▶ INFORMATION GIVEN
- Opening Delimiter -

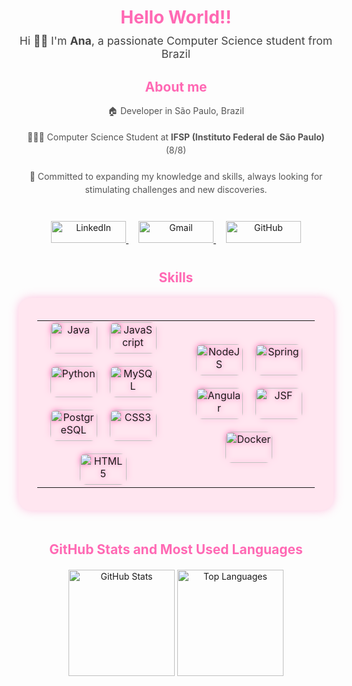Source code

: <h1 align="center" style="color: #ff69b4; margin-bottom: 10px;">Hello World!!</h1>

<p align="center" style="font-size: 1.1rem; max-width: 600px; margin: 0 auto 30px; color: #444;">
  Hi 👋🏼 I'm <strong>Ana</strong>, a passionate Computer Science student from Brazil
</p>

<h2 align="center" style="color: #ff69b4; margin-bottom: 15px;">About me</h2>

<p align="center" style="max-width: 600px; margin: 0 auto 40px; line-height: 1.5; color: #555;">
  🏠 Developer in São Paulo, Brazil<br><br>
  👩🏼‍💻 Computer Science Student at <strong>IFSP (Instituto Federal de São Paulo)</strong> (8/8)<br><br>
  🌱 Committed to expanding my knowledge and skills, always looking for stimulating challenges and new discoveries.
</p>

<div align="center" style="margin-bottom: 40px;">
  <a href="https://www.linkedin.com/in/fravs/" target="_blank" rel="noopener noreferrer" style="margin: 0 8px;">
    <img height="35" width="120" src="https://img.shields.io/badge/LinkedIn-0077B5?style=for-the-badge&logo=linkedin&logoColor=white" alt="LinkedIn" />
  </a>
  <a href="mailto:anaflaviamartins56@gmail.com" target="_blank" rel="noopener noreferrer" style="margin: 0 8px;">
    <img height="35" width="120" src="https://img.shields.io/badge/Gmail-D14836?style=for-the-badge&logo=gmail&logoColor=white" alt="Gmail" />
  </a>
  <a href="https://github.com/fravss/" target="_blank" rel="noopener noreferrer" style="margin: 0 8px;">
    <img height="35" width="120" src="https://img.shields.io/badge/GitHub-100000?style=for-the-badge&logo=github&logoColor=white" alt="GitHub" />
  </a>
</div>

<h2 align="center" style="color: #ff69b4; margin-bottom: 20px;">Skills</h2>

<div align="center" style="background-color: #ffe6f0; padding: 20px 30px; border-radius: 20px; max-width: 700px; box-shadow: 0 0 15px rgba(255, 105, 180, 0.4); margin: 0 auto 50px;">
  <table>
    <tr>
      <td align="center" style="padding-right: 30px; vertical-align: middle;">
        <div style="display: flex; flex-wrap: wrap; gap: 20px; justify-content: center; max-width: 350px;">
          <img alt="Java" height="50" width="75" src="https://cdn.jsdelivr.net/gh/devicons/devicon@latest/icons/java/java-original-wordmark.svg" style="border-radius: 10px; filter: drop-shadow(0 0 5px #ff69b4);" />
          <img alt="JavaScript" height="50" width="75" src="https://cdn.jsdelivr.net/gh/devicons/devicon@latest/icons/javascript/javascript-original.svg" style="border-radius: 10px; filter: drop-shadow(0 0 5px #ff69b4);" />
          <img alt="Python" height="50" width="75" src="https://cdn.jsdelivr.net/gh/devicons/devicon@latest/icons/python/python-original-wordmark.svg" style="border-radius: 10px; filter: drop-shadow(0 0 5px #ff69b4);" />
          <img alt="MySQL" height="50" width="75" src="https://cdn.jsdelivr.net/gh/devicons/devicon@latest/icons/mysql/mysql-original.svg" style="border-radius: 10px; filter: drop-shadow(0 0 5px #ff69b4);" />
          <img alt="PostgreSQL" height="50" width="75" src="https://cdn.jsdelivr.net/gh/devicons/devicon@latest/icons/postgresql/postgresql-original-wordmark.svg" style="border-radius: 10px; filter: drop-shadow(0 0 5px #ff69b4);" />
          <img alt="CSS3" height="50" width="75" src="https://cdn.jsdelivr.net/gh/devicons/devicon@latest/icons/css3/css3-original-wordmark.svg" style="border-radius: 10px; filter: drop-shadow(0 0 5px #ff69b4);" />
          <img alt="HTML5" height="50" width="75" src="https://cdn.jsdelivr.net/gh/devicons/devicon@latest/icons/html5/html5-original-wordmark.svg" style="border-radius: 10px; filter: drop-shadow(0 0 5px #ff69b4);" />
        </div>
      </td>
      <td align="center" style="vertical-align: middle;">
        <div style="display: flex; flex-wrap: wrap; gap: 20px; justify-content: center; max-width: 350px;">
          <img alt="NodeJS" height="50" width="75" src="https://cdn.jsdelivr.net/gh/devicons/devicon@latest/icons/nodejs/nodejs-original-wordmark.svg" style="border-radius: 10px; filter: drop-shadow(0 0 5px #ff69b4);" />
          <img alt="Spring" height="50" width="75" src="https://cdn.jsdelivr.net/gh/devicons/devicon@latest/icons/spring/spring-original.svg" style="border-radius: 10px; filter: drop-shadow(0 0 5px #ff69b4);" />
          <img alt="Angular" height="50" width="75" src="https://cdn.jsdelivr.net/gh/devicons/devicon@latest/icons/angular/angular-original.svg" style="border-radius: 10px; filter: drop-shadow(0 0 5px #ff69b4);" />
          <img alt="JSF" height="50" width="75" src="https://blogger.googleusercontent.com/img/b/R29vZ2xl/AVvXsEhg-f1CaCAoVA-QQ3RQykEYGMDCXXoQg0PWu_e87LtR8gyG1yq5wbEoZM2-oHFP98k6WZm9cBqcRpQTlzi3-T2LpiRwDOKqRDwK1AolN0aphDMS4OKxCqTMM1gArHaLLz5HPUT3sNOo5Q/s1600/JSF-Logo-2+-+small.png" style="border-radius: 10px; filter: drop-shadow(0 0 5px #ff69b4);" />
          <img alt="Docker" height="50" width="75" src="https://cdn.jsdelivr.net/gh/devicons/devicon@latest/icons/docker/docker-original-wordmark.svg" style="border-radius: 10px; filter: drop-shadow(0 0 5px #ff69b4);" />
        </div>
      </td>
    </tr>
  </table>
</div>

<h2 align="center" style="color: #ff69b4; margin-bottom: 20px;">GitHub Stats and Most Used Languages</h2>

<div align="center">
  <img src="https://github-readme-stats-sigma-five.vercel.app/api/?username=fravss&show_icons=true&title_color=ffffff&icon_color=ff69b4&text_color=ffffff&bg_color=8b004b&hide_border=false" height="170" alt="GitHub Stats" />
  <img src="https://github-readme-stats.vercel.app/api/top-langs?username=fravss&layout=compact&langs_count=8&title_color=ffffff&text_color=ffffff&bg_color=8b004b&hide_border=false" height="170" alt="Top Languages" />
</div>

- Closing Delimiter -

The material above must be set down word for word, with no picture carried over.

Source code

: <h1 align="center" style="color: #ff69b4; margin-bottom: 10px;">Hello World!!</h1>

<p align="center" style="font-size: 1.1rem; max-width: 600px; margin: 0 auto 30px; color: #444;">
  Hi 👋🏼 I'm <strong>Ana</strong>, a passionate Computer Science student from Brazil
</p>

<h2 align="center" style="color: #ff69b4; margin-bottom: 15px;">About me</h2>

<p align="center" style="max-width: 600px; margin: 0 auto 40px; line-height: 1.5; color: #555;">
  🏠 Developer in São Paulo, Brazil<br><br>
  👩🏼‍💻 Computer Science Student at <strong>IFSP (Instituto Federal de São Paulo)</strong> (8/8)<br><br>
  🌱 Committed to expanding my knowledge and skills, always looking for stimulating challenges and new discoveries.
</p>

<div align="center" style="margin-bottom: 40px;">
  <a href="https://www.linkedin.com/in/fravs/" target="_blank" rel="noopener noreferrer" style="margin: 0 8px;">
    <img height="35" width="120" src="https://img.shields.io/badge/LinkedIn-0077B5?style=for-the-badge&logo=linkedin&logoColor=white" alt="LinkedIn" />
  </a>
  <a href="mailto:anaflaviamartins56@gmail.com" target="_blank" rel="noopener noreferrer" style="margin: 0 8px;">
    <img height="35" width="120" src="https://img.shields.io/badge/Gmail-D14836?style=for-the-badge&logo=gmail&logoColor=white" alt="Gmail" />
  </a>
  <a href="https://github.com/fravss/" target="_blank" rel="noopener noreferrer" style="margin: 0 8px;">
    <img height="35" width="120" src="https://img.shields.io/badge/GitHub-100000?style=for-the-badge&logo=github&logoColor=white" alt="GitHub" />
  </a>
</div>

<h2 align="center" style="color: #ff69b4; margin-bottom: 20px;">Skills</h2>

<div align="center" style="background-color: #ffe6f0; padding: 20px 30px; border-radius: 20px; max-width: 700px; box-shadow: 0 0 15px rgba(255, 105, 180, 0.4); margin: 0 auto 50px;">
  <table>
    <tr>
      <td align="center" style="padding-right: 30px; vertical-align: middle;">
        <div style="display: flex; flex-wrap: wrap; gap: 20px; justify-content: center; max-width: 350px;">
          <img alt="Java" height="50" width="75" src="https://cdn.jsdelivr.net/gh/devicons/devicon@latest/icons/java/java-original-wordmark.svg" style="border-radius: 10px; filter: drop-shadow(0 0 5px #ff69b4);" />
          <img alt="JavaScript" height="50" width="75" src="https://cdn.jsdelivr.net/gh/devicons/devicon@latest/icons/javascript/javascript-original.svg" style="border-radius: 10px; filter: drop-shadow(0 0 5px #ff69b4);" />
          <img alt="Python" height="50" width="75" src="https://cdn.jsdelivr.net/gh/devicons/devicon@latest/icons/python/python-original-wordmark.svg" style="border-radius: 10px; filter: drop-shadow(0 0 5px #ff69b4);" />
          <img alt="MySQL" height="50" width="75" src="https://cdn.jsdelivr.net/gh/devicons/devicon@latest/icons/mysql/mysql-original.svg" style="border-radius: 10px; filter: drop-shadow(0 0 5px #ff69b4);" />
          <img alt="PostgreSQL" height="50" width="75" src="https://cdn.jsdelivr.net/gh/devicons/devicon@latest/icons/postgresql/postgresql-original-wordmark.svg" style="border-radius: 10px; filter: drop-shadow(0 0 5px #ff69b4);" />
          <img alt="CSS3" height="50" width="75" src="https://cdn.jsdelivr.net/gh/devicons/devicon@latest/icons/css3/css3-original-wordmark.svg" style="border-radius: 10px; filter: drop-shadow(0 0 5px #ff69b4);" />
          <img alt="HTML5" height="50" width="75" src="https://cdn.jsdelivr.net/gh/devicons/devicon@latest/icons/html5/html5-original-wordmark.svg" style="border-radius: 10px; filter: drop-shadow(0 0 5px #ff69b4);" />
        </div>
      </td>
      <td align="center" style="vertical-align: middle;">
        <div style="display: flex; flex-wrap: wrap; gap: 20px; justify-content: center; max-width: 350px;">
          <img alt="NodeJS" height="50" width="75" src="https://cdn.jsdelivr.net/gh/devicons/devicon@latest/icons/nodejs/nodejs-original-wordmark.svg" style="border-radius: 10px; filter: drop-shadow(0 0 5px #ff69b4);" />
          <img alt="Spring" height="50" width="75" src="https://cdn.jsdelivr.net/gh/devicons/devicon@latest/icons/spring/spring-original.svg" style="border-radius: 10px; filter: drop-shadow(0 0 5px #ff69b4);" />
          <img alt="Angular" height="50" width="75" src="https://cdn.jsdelivr.net/gh/devicons/devicon@latest/icons/angular/angular-original.svg" style="border-radius: 10px; filter: drop-shadow(0 0 5px #ff69b4);" />
          <img alt="JSF" height="50" width="75" src="https://blogger.googleusercontent.com/img/b/R29vZ2xl/AVvXsEhg-f1CaCAoVA-QQ3RQykEYGMDCXXoQg0PWu_e87LtR8gyG1yq5wbEoZM2-oHFP98k6WZm9cBqcRpQTlzi3-T2LpiRwDOKqRDwK1AolN0aphDMS4OKxCqTMM1gArHaLLz5HPUT3sNOo5Q/s1600/JSF-Logo-2+-+small.png" style="border-radius: 10px; filter: drop-shadow(0 0 5px #ff69b4);" />
          <img alt="Docker" height="50" width="75" src="https://cdn.jsdelivr.net/gh/devicons/devicon@latest/icons/docker/docker-original-wordmark.svg" style="border-radius: 10px; filter: drop-shadow(0 0 5px #ff69b4);" />
        </div>
      </td>
    </tr>
  </table>
</div>

<h2 align="center" style="color: #ff69b4; margin-bottom: 20px;">GitHub Stats and Most Used Languages</h2>

<div align="center">
  <img src="https://github-readme-stats-sigma-five.vercel.app/api/?username=fravss&show_icons=true&title_color=ffffff&icon_color=ff69b4&text_color=ffffff&bg_color=8b004b&hide_border=false" height="170" alt="GitHub Stats" />
  <img src="https://github-readme-stats.vercel.app/api/top-langs?username=fravss&layout=compact&langs_count=8&title_color=ffffff&text_color=ffffff&bg_color=8b004b&hide_border=false" height="170" alt="Top Languages" />
</div>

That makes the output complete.